# What is done?

#### 1. Downsampling to 10 min interval
#### 2. Add lags to history and future

In [1]:
import numpy as np
import pandas as pd

from tqdm import tqdm_notebook
import re

import matplotlib.pyplot as plt
import seaborn as sns
sns.set()
%matplotlib inline

from utils import *

### 1. Load the data

In [2]:
data = pd.read_parquet('./data/dataset_cleared_v1.parquet')

In [3]:
mode_col = 'HEATER'
mode_col_smooth = 'HEATER_SM'

In [4]:
# smooth mode to reduce the downsampling errors
# data[mode_col_smooth] = data[mode_col].shift(-6).rolling(6).mean()
# data[mode_col_smooth] = (data[mode_col].rolling(6).mean() + data[mode_col_smooth]) / 2

# def detect_ix(data, window=63):
#    return int((data[data[mode_col] != 0].index[0] + window / 2) % window)

# # debugging 
# start = 10 * 90
# end = 10 * 100
# shift = detect_ix(data, window=63)
# plt.figure(figsize=(10,5))
# plt.plot(range(start, end), data[mode_col].iloc[start:end], c='g')
# plt.plot(range(start, end), data[mode_col_smooth].iloc[start:end], c='r')
# #plt.plot(data.MODE.iloc[0:N:60], c='r')
# plt.plot(range(shift + start, end + shift, 63), data[mode_col_smooth].iloc[start + shift: end+ shift:63].values, c='b')
# plt.show()

Downsample to `freq = 5 min`:

In [24]:
def downsample(dataframe, freq='1min'):
    ts = pd.DataFrame({'DATE': pd.date_range(start=dataframe['DATE'].min(),
                                             end=dataframe['DATE'].max(),
                                             freq=freq)})
    return pd.merge(ts, dataframe, how='left', on='DATE')

In [25]:
# # detect the center of positive impuls and move time series to that point
# # after that -> downsample

# freq = '10 min'
# # data_dw = downsample(data.iloc[detect_ix(data, window=63):], freq=freq)

freq = 5 # 1 = 1 min
data['GROUP_ID'] = data.index // freq

data_dw = data.groupby(by='GROUP_ID').agg({
    'HEATER': 'sum',
    'SMALL_LAMP': 'mean',
    'BIG_LAMP': 'mean',
    'EXT_T': 'mean',
    'TOP_T': 'mean',
    'MIDDLE_T': 'mean',
    'ENERGY_PULSES': 'mean',
    'ENERGY_WH': 'mean',
    'DATE': 'last'
}).reset_index().drop(['GROUP_ID'], axis=1)

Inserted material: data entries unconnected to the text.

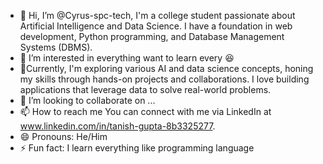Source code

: - 👋 Hi, I’m @Cyrus-spc-tech, I'm a college student passionate about Artificial Intelligence and Data Science. I have a foundation in web development, Python programming, and Database Management Systems (DBMS).
- 👀 I’m interested in everything want to learn every 😆
- 🌱Currently, I'm exploring various AI and data science concepts, honing my skills through hands-on projects and collaborations. I love building applications that leverage data to solve real-world problems.
- 💞️ I’m looking to collaborate on ...
- 📫 How to reach me You can connect with me  via LinkedIn at www.linkedin.com/in/tanish-gupta-8b3325277.
- 😄 Pronouns: He/Him
- ⚡ Fun fact: I learn everything like programming language 

<!---
Cyrus-spc-tech/Cyrus-spc-tech is a ✨ special ✨ repository because its `README.md` (this file) appears on your GitHub profile.
You can click the Preview link to take a look at your changes.
--->
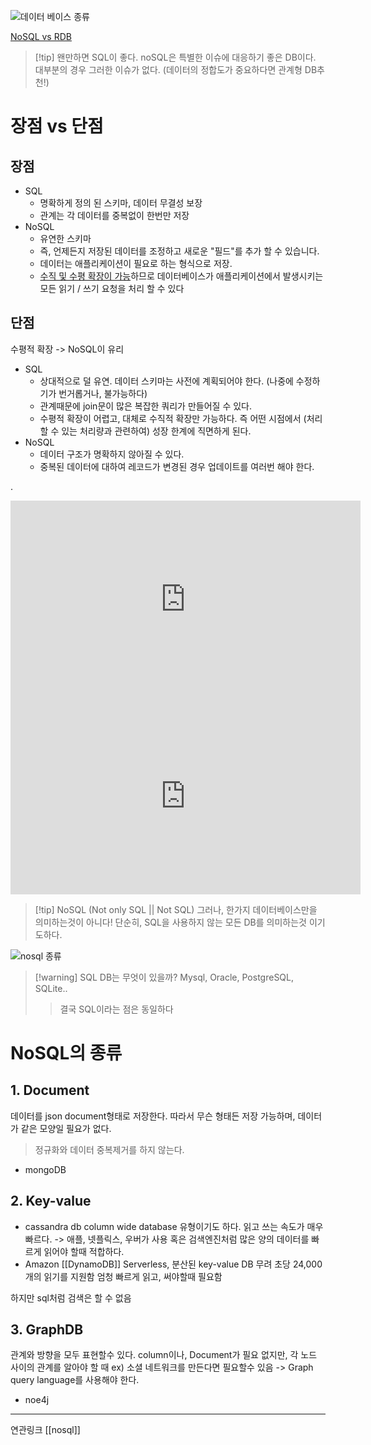 ![데이터 베이스 종류](https://img1.daumcdn.net/thumb/R1280x0/?scode=mtistory2&fname=https%3A%2F%2Fblog.kakaocdn.net%2Fdn%2FkKtTE%2FbtrmgFa2t9M%2FXBfLBPrksvVoRFbqVJr4EK%2Fimg.png)


[NoSQL vs RDB](https://siyoon210.tistory.com/130)

>[!tip] 왠만하면 SQL이 좋다.
>noSQL은 특별한 이슈에 대응하기 좋은 DB이다.
>대부분의 경우 그러한 이슈가 없다.
>(데이터의 정합도가 중요하다면 관계형 DB추천!)

# 장점 vs 단점

## 장점
- SQL
	- 명확하게 정의 된 스키마, 데이터 무결성 보장
	- 관계는 각 데이터를 중복없이 한번만 저장
- NoSQL
	- 유연한 스키마
	- 즉, 언제든지 저장된 데이터를 조정하고 새로운 "필드"를 추가 할 수 있습니다.
	- 데이터는 애플리케이션이 필요로 하는 형식으로 저장.
	- <u>수직 및 수평 확장이 가능</u>하므로 데이터베이스가 애플리케이션에서 발생시키는 모든 읽기 / 쓰기 요청을 처리 할 수 있다
## 단점
수평적 확장 -> NoSQL이 유리
- SQL
	- 상대적으로 덜 유연. 데이터 스키마는 사전에 계획되어야 한다.
	  (나중에 수정하기가 번거롭거나, 불가능하다)
	- 관계때문에 join문이 많은 복잡한 쿼리가 만들어질 수 있다.
	- 수평적 확장이 어렵고, 대체로 수직적 확장만 가능하다.
	  즉 어떤 시점에서 (처리 할 수 있는 처리량과 관련하여) 성장 한계에 직면하게 된다.
- NoSQL
	- 데이터 구조가 명확하지 않아질 수 있다.
	-  중복된 데이터에 대하여 레코드가 변경된 경우 업데이트를 여러번 해야 한다.

.

<iframe width="560" height="315" src="https://www.youtube.com/embed/ZVuHZ2Fjkl4?si=mU_sl1pIgDBJImFe&amp;controls=0" title="YouTube video player" frameborder="0" allow="accelerometer; autoplay; clipboard-write; encrypted-media; gyroscope; picture-in-picture; web-share" allowfullscreen></iframe>

<iframe width="560" height="315" src="https://www.youtube.com/embed/Q_9cFgzZr8Q?si=f-a1M7WMMj_PiVXv&amp;controls=0" title="YouTube video player" frameborder="0" allow="accelerometer; autoplay; clipboard-write; encrypted-media; gyroscope; picture-in-picture; web-share" allowfullscreen></iframe>

> [!tip] NoSQL (Not only SQL || Not SQL)
> 그러나, 한가지 데이터베이스만을 의미하는것이 아니다!
> 단순히, SQL을 사용하지 않는 모든 DB를 의미하는것 이기도하다.

![nosql 종류](https://media.geeksforgeeks.org/wp-content/uploads/20220405112418/NoSQLDatabases.jpg)



> [!warning] SQL DB는 무엇이 있을까?
> Mysql, Oracle, PostgreSQL, SQLite..
> > 결국 SQL이라는 점은 동일하다

# NoSQL의 종류

## 1. Document
데이터를 json document형태로 저장한다.
따라서 무슨 형태든 저장 가능하며, 데이터가 같은 모양일 필요가 없다.
> 정규화와 데이터 중복제거를 하지 않는다.

- mongoDB

## 2. Key-value

- cassandra db
	column wide database 유형이기도 하다.
	읽고 쓰는 속도가 매우 빠르다. -> 애플, 넷플릭스, 우버가 사용
	혹은 검색엔진처럼 많은 양의 데이터를 빠르게 읽어야 할때 적합하다.
- Amazon [[DynamoDB]]
	Serverless, 분산된 key-value DB
	무려 초당 24,000개의 읽기를 지원함
	엄청 빠르게 읽고, 써야할때 필요함

하지만 sql처럼 검색은 할 수 없음

## 3. GraphDB
관계와 방향을 모두 표현할수 있다.
column이나, Document가 필요 없지만, 각 노드 사이의 관계를 알아야 할 때
ex) 소셜 네트워크를 만든다면 필요할수 있음
-> Graph query language를 사용해야 한다.

- noe4j

---
연관링크
[[nosql]]

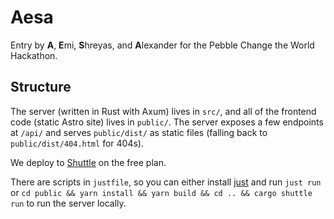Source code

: # Aesa

Entry by **A**, **E**mi, **S**hreyas, and **A**lexander for the Pebble Change the World Hackathon.

## Structure

The server (written in Rust with Axum) lives in `src/`, and all of the frontend code (static Astro site) lives in `public/`. The server exposes a few endpoints at `/api/` and serves `public/dist/` as static files (falling back to `public/dist/404.html` for 404s).

We deploy to [Shuttle](https://www.shuttle.rs/) on the free plan.

There are scripts in `justfile`, so you can either install [just](https://github.com/casey/just) and run `just run` or `cd public && yarn install && yarn build && cd .. && cargo shuttle run` to run the server locally.
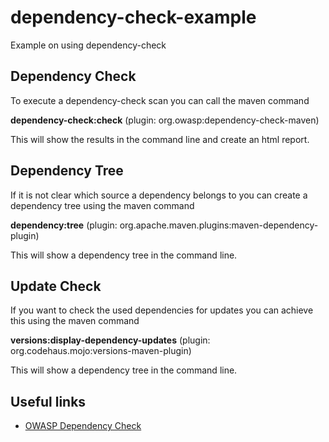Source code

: # dependency-check-example
Example on using dependency-check

## Dependency Check
To execute a dependency-check scan you can call the maven command 

**dependency-check:check** (plugin: org.owasp:dependency-check-maven)

This will show the results in the command line and create an html report.

## Dependency Tree
If it is not clear which source a dependency belongs to you can create a dependency tree using the maven command 

**dependency:tree** (plugin: org.apache.maven.plugins:maven-dependency-plugin)
 
This will show a dependency tree in the command line.

## Update Check
If you want to check the used dependencies for updates you can achieve this using the maven command 

**versions:display-dependency-updates** (plugin: org.codehaus.mojo:versions-maven-plugin)
 
This will show a dependency tree in the command line.

## Useful links
* [OWASP Dependency Check](https://www.owasp.org/index.php/OWASP_Dependency_Check)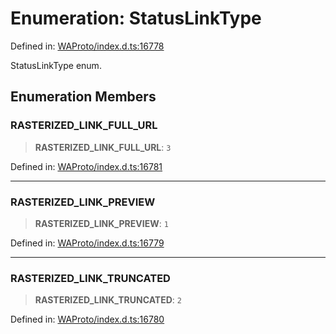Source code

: # Enumeration: StatusLinkType

Defined in: [WAProto/index.d.ts:16778](https://github.com/Fokusdotid/bail/blob/dad8cbc7bd41e0c17126095b0fc017b92c3d85cf/WAProto/index.d.ts#L16778)

StatusLinkType enum.

## Enumeration Members

### RASTERIZED\_LINK\_FULL\_URL

> **RASTERIZED\_LINK\_FULL\_URL**: `3`

Defined in: [WAProto/index.d.ts:16781](https://github.com/Fokusdotid/bail/blob/dad8cbc7bd41e0c17126095b0fc017b92c3d85cf/WAProto/index.d.ts#L16781)

***

### RASTERIZED\_LINK\_PREVIEW

> **RASTERIZED\_LINK\_PREVIEW**: `1`

Defined in: [WAProto/index.d.ts:16779](https://github.com/Fokusdotid/bail/blob/dad8cbc7bd41e0c17126095b0fc017b92c3d85cf/WAProto/index.d.ts#L16779)

***

### RASTERIZED\_LINK\_TRUNCATED

> **RASTERIZED\_LINK\_TRUNCATED**: `2`

Defined in: [WAProto/index.d.ts:16780](https://github.com/Fokusdotid/bail/blob/dad8cbc7bd41e0c17126095b0fc017b92c3d85cf/WAProto/index.d.ts#L16780)
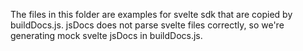 The files in this folder are examples for svelte sdk that are copied by buildDocs.js.
jsDocs does not parse svelte files correctly, so we're generating mock svelte jsDocs in buildDocs.js.
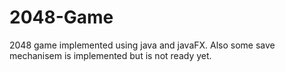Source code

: # 2048-Game
2048 game implemented using java and javaFX.
Also some save mechanisem is implemented but is not ready yet.
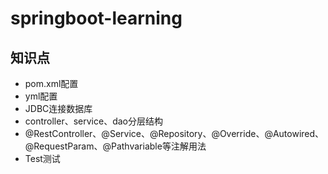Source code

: # springboot-learning

## 知识点
- pom.xml配置
- yml配置
- JDBC连接数据库
- controller、service、dao分层结构
- @RestController、@Service、@Repository、@Override、@Autowired、@RequestParam、@Pathvariable等注解用法
- Test测试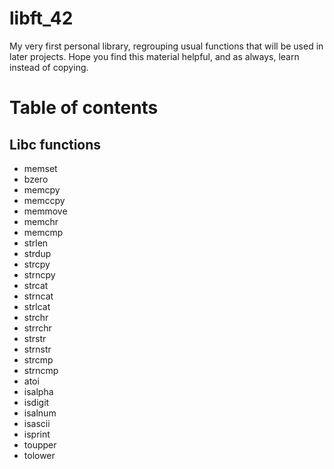 # libft_42
My very first personal library, regrouping usual functions that will be used in later projects. Hope you find this material helpful, and as always, learn instead of copying.
# Table of contents
## Libc functions
- memset
- bzero
- memcpy
- memccpy
- memmove
- memchr
- memcmp
- strlen
- strdup
- strcpy
- strncpy
- strcat
- strncat
- strlcat
- strchr
- strrchr
- strstr
- strnstr
- strcmp
- strncmp
- atoi
- isalpha
- isdigit
- isalnum
- isascii
- isprint
- toupper
- tolower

### 2. Create time lags and add different statistics

In [26]:
df = data_dw.copy()
df['INDEX'] = np.arange(df.shape[0])

In [27]:
df.head()

Unnamed: 0,HEATER,SMALL_LAMP,BIG_LAMP,EXT_T,TOP_T,MIDDLE_T,ENERGY_PULSES,ENERGY_WH,DATE,INDEX
0,1.0,0.0,0.0,-0.62,47.5,43.36,8.8,1.4,2019-01-31 00:04:23,0
1,1.0,0.0,0.0,-0.6,46.94,43.18,34.8,5.6,2019-01-31 00:09:23,1
2,3.0,0.0,0.0,-0.5,46.1,42.28,36.6,5.8,2019-01-31 00:14:23,2
3,0.0,0.0,0.0,-0.48,44.86,41.6,15.8,2.6,2019-01-31 00:19:23,3
4,4.0,0.0,0.0,-0.42,43.74,40.9,27.0,4.2,2019-01-31 00:24:23,4


In [28]:
def add_lags(df, lags, forecast_period, original_columns, columns_to_lag, time_step=1):
    df = df.copy()
    for lag in tqdm_notebook(lags):
        tdata = df[original_columns].copy()
        tdata['INDEX'] += lag * time_step + forecast_period
        dict_new_columns = {}
        new_col_names = []
        for col_name in columns_to_lag:
            dict_new_columns[col_name] = col_name + '_M' + str(lag * time_step + forecast_period)
            new_col_names.append(col_name + '_M' + str(lag * time_step + forecast_period))
        tdata.rename(columns=dict_new_columns, inplace=True)
        df = pd.merge(df, tdata, how='left', on=['INDEX'])
    del tdata
    return df

In [29]:
lags = [0, 1, 2, 3, 4, 5, 10, 15]
forecast_period = 2
time_step = 1
original_columns = ['INDEX', 'EXT_T', 'TOP_T', 'MIDDLE_T', 'HEATER']
columns_to_lag = ['EXT_T', 'TOP_T', 'MIDDLE_T', 'HEATER']

In [30]:
df_lags = add_lags(df, lags, forecast_period, original_columns, columns_to_lag, time_step)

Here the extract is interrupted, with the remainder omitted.